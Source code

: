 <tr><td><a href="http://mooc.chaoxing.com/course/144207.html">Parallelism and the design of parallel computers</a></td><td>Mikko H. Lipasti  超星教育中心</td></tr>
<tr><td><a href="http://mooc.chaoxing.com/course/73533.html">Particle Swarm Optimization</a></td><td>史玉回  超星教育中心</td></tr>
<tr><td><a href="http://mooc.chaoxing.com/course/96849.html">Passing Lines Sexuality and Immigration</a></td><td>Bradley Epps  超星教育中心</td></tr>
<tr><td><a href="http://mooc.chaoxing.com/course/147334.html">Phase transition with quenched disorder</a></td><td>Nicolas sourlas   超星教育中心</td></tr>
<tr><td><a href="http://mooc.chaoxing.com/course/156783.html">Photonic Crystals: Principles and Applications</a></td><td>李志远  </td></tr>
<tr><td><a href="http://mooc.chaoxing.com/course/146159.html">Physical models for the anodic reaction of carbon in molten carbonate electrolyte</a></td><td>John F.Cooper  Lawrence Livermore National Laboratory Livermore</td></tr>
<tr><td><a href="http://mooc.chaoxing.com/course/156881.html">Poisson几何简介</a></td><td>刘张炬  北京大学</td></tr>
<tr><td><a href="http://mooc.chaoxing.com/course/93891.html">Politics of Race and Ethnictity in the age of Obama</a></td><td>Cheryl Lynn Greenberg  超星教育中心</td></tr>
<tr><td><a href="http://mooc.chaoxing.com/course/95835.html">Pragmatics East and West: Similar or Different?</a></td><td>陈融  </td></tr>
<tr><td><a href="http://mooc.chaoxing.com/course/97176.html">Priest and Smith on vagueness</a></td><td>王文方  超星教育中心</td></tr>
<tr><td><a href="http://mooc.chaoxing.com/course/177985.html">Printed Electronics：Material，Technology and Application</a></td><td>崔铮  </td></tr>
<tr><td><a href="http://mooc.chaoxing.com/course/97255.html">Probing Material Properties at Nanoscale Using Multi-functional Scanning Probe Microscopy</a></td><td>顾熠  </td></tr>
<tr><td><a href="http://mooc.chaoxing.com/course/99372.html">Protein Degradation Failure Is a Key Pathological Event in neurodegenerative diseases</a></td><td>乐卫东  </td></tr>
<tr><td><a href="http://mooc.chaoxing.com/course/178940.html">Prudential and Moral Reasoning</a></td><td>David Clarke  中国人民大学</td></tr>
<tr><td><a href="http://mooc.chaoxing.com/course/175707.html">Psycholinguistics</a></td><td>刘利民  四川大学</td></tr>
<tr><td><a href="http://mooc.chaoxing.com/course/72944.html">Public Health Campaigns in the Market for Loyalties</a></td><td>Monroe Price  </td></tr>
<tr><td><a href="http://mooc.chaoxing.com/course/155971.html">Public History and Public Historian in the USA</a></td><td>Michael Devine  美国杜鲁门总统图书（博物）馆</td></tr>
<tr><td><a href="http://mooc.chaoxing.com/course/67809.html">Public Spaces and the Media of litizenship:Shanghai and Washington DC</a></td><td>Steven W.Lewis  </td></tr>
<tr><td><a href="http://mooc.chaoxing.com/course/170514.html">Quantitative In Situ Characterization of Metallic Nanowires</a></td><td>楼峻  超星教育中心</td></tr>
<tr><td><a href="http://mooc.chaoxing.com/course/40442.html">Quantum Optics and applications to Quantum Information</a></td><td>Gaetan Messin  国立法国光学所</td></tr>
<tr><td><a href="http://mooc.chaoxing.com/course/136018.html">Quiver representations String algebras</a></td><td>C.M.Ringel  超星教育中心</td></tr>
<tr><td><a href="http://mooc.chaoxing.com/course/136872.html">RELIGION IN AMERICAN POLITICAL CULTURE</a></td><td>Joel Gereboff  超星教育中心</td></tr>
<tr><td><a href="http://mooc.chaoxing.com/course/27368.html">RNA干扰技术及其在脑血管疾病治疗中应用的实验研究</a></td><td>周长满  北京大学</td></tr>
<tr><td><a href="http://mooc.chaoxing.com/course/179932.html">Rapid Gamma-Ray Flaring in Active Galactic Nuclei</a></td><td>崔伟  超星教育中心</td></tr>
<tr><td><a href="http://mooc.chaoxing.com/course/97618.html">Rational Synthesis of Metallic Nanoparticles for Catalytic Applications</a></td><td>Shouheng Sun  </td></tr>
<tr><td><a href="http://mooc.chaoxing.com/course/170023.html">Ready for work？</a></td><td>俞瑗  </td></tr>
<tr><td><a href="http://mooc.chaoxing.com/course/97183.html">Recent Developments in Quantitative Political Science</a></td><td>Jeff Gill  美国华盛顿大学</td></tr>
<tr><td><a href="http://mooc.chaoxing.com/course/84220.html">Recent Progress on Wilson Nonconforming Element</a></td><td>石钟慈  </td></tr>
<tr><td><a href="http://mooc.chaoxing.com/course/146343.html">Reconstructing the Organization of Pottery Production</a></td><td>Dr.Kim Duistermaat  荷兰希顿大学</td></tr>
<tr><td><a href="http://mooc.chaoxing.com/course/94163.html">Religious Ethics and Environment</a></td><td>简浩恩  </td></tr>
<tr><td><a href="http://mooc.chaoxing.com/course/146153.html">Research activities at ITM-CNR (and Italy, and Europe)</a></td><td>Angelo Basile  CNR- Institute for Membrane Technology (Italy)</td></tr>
***
_YOUR INSTRUCTIONS_
The line with "Optics and applications" and all the lines after it in the records above are to be output exactly, with nothing added.

_RESULT OF THE EXERCISE_
<tr><td><a href="http://mooc.chaoxing.com/course/40442.html">Quantum Optics and applications to Quantum Information</a></td><td>Gaetan Messin  国立法国光学所</td></tr>
<tr><td><a href="http://mooc.chaoxing.com/course/136018.html">Quiver representations String algebras</a></td><td>C.M.Ringel  超星教育中心</td></tr>
<tr><td><a href="http://mooc.chaoxing.com/course/136872.html">RELIGION IN AMERICAN POLITICAL CULTURE</a></td><td>Joel Gereboff  超星教育中心</td></tr>
<tr><td><a href="http://mooc.chaoxing.com/course/27368.html">RNA干扰技术及其在脑血管疾病治疗中应用的实验研究</a></td><td>周长满  北京大学</td></tr>
<tr><td><a href="http://mooc.chaoxing.com/course/179932.html">Rapid Gamma-Ray Flaring in Active Galactic Nuclei</a></td><td>崔伟  超星教育中心</td></tr>
<tr><td><a href="http://mooc.chaoxing.com/course/97618.html">Rational Synthesis of Metallic Nanoparticles for Catalytic Applications</a></td><td>Shouheng Sun  </td></tr>
<tr><td><a href="http://mooc.chaoxing.com/course/170023.html">Ready for work？</a></td><td>俞瑗  </td></tr>
<tr><td><a href="http://mooc.chaoxing.com/course/97183.html">Recent Developments in Quantitative Political Science</a></td><td>Jeff Gill  美国华盛顿大学</td></tr>
<tr><td><a href="http://mooc.chaoxing.com/course/84220.html">Recent Progress on Wilson Nonconforming Element</a></td><td>石钟慈  </td></tr>
<tr><td><a href="http://mooc.chaoxing.com/course/146343.html">Reconstructing the Organization of Pottery Production</a></td><td>Dr.Kim Duistermaat  荷兰希顿大学</td></tr>
<tr><td><a href="http://mooc.chaoxing.com/course/94163.html">Religious Ethics and Environment</a></td><td>简浩恩  </td></tr>
<tr><td><a href="http://mooc.chaoxing.com/course/146153.html">Research activities at ITM-CNR (and Italy, and Europe)</a></td><td>Angelo Basile  CNR- Institute for Membrane Technology (Italy)</td></tr>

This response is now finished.